1. Validate length before copying
Ensure the token length is within expected bounds before copying into any destination buffer.
const maxTokenLen = 1024
func safeHandler(c echo.Context) error {
auth := c.Request().Header.Get("Authorization")
if !strings.HasPrefix(auth, "Bearer ") {
return echo.NewHTTPError(http.StatusUnauthorized, "invalid authorization header")
}
token := auth[7:] // len("Bearer ")
if len(token) == 0 || len(token) > maxTokenLen {
return echo.NewHTTPError(http.StatusBadRequest, "token length invalid")
}
// token is now bounded; safe to use
return c.String(http.StatusOK, "ok")
}
2. Use slices instead of fixed-size arrays for token-derived buffers
Let the runtime manage memory and avoid heap overflow by using slices that grow as needed.
func deriveKey(c echo.Context) error {
auth := c.Request().Header.Get("Authorization")
token := strings.TrimPrefix(auth, "Bearer ")
if len(token) == 0 {
return echo.NewHTTPError(http.StatusBadRequest, "missing token")
}
key := make([]byte, len(token)) // heap-allocated slice with dynamic length
copy(key, token) // safe: length matches
// use key securely
return c.JSON(http.StatusOK, map[string]string{"key": base64.StdEncoding.EncodeToString(key)})
}
3. Enforce token format with regex and length constraints in middleware
Centralize validation in middleware so all routes benefit from consistent checks.
func BearerTokenMiddleware(next echo.HandlerFunc) echo.HandlerFunc {
return func(c echo.Context) error {
auth := c.Request().Header.Get("Authorization")
if auth == "" {
return echo.NewHTTPError(http.StatusUnauthorized, "authorization required")
}
re := regexp.MustCompile(`^Bearer [A-Za-z0-9\-._~+/=]{1,1024}$`)
if !re.MatchString(auth) {
return echo.NewHTTPError(http.StatusBadRequest, "malformed bearer token")
}
return next(c)
}
}
// Register globally
echoInstance.Use(BearerTokenMiddleware)
4. Avoid token-derived fixed-size buffers in structs
If you must store token material, use strings or slices rather than fixed-size arrays.
type SessionData struct {
Token string // safe: string header holds a pointer to heap-allocated data
UserID string
}
func storeSession(c echo.Context) error {
auth := c.Request().Header.Get("Authorization")
token := strings.TrimPrefix(auth, "Bearer ")
sess := SessionData{
Token: token, // string copy is safe
UserID: extractUserID(token),
}
// store sess securely
return c.JSON(http.StatusCreated, sess)
}
5. Combine with input validation and rate limiting
Pair token handling with Echo’s middleware for input validation and rate limiting to reduce abuse surface.

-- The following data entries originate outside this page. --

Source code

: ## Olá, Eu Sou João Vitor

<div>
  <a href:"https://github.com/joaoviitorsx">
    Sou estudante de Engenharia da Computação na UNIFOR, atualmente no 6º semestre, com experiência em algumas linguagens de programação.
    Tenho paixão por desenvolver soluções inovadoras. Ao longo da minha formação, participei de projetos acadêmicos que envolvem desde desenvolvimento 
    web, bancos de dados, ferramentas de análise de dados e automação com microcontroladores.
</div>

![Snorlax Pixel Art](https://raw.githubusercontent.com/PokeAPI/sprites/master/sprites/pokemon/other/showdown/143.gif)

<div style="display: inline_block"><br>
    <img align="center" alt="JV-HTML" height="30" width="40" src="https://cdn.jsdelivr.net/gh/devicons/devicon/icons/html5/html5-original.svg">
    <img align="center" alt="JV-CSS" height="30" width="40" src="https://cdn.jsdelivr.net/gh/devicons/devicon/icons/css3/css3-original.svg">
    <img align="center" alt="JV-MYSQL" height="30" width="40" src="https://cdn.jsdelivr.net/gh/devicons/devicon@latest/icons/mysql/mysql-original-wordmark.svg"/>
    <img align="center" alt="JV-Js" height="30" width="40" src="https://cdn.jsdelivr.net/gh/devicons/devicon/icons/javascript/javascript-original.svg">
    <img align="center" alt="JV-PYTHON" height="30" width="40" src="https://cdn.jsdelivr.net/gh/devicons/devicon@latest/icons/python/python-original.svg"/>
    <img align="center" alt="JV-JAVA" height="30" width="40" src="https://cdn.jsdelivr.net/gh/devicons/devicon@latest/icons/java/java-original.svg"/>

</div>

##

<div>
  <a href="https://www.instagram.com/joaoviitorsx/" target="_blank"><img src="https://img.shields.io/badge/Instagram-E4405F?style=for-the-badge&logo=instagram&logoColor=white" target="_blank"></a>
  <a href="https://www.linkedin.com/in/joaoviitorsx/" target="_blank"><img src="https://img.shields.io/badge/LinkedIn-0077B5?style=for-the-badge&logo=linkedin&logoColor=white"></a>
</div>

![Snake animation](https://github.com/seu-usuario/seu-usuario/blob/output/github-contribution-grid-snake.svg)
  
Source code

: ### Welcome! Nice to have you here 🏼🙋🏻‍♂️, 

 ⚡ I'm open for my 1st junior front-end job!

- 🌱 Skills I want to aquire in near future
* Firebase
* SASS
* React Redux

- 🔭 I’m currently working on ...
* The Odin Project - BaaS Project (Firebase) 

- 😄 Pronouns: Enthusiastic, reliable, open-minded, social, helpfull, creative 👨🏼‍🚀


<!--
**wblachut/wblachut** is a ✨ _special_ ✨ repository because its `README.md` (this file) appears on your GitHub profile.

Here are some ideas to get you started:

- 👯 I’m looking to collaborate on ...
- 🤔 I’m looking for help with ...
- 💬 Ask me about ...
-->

This aligns with best practices flagged by security scans and helps meet compliance mappings to frameworks such as OWASP API Top 10 and SOC2.
By applying these patterns, you mitigate heap overflow risks associated with Bearer token handling in Echo Go. Always test with unauthenticated scans and correlate spec definitions with runtime behavior; tools that offer OpenAPI/Swagger analysis with full $ref resolution can help identify mismatches between declared schemas and actual validation logic.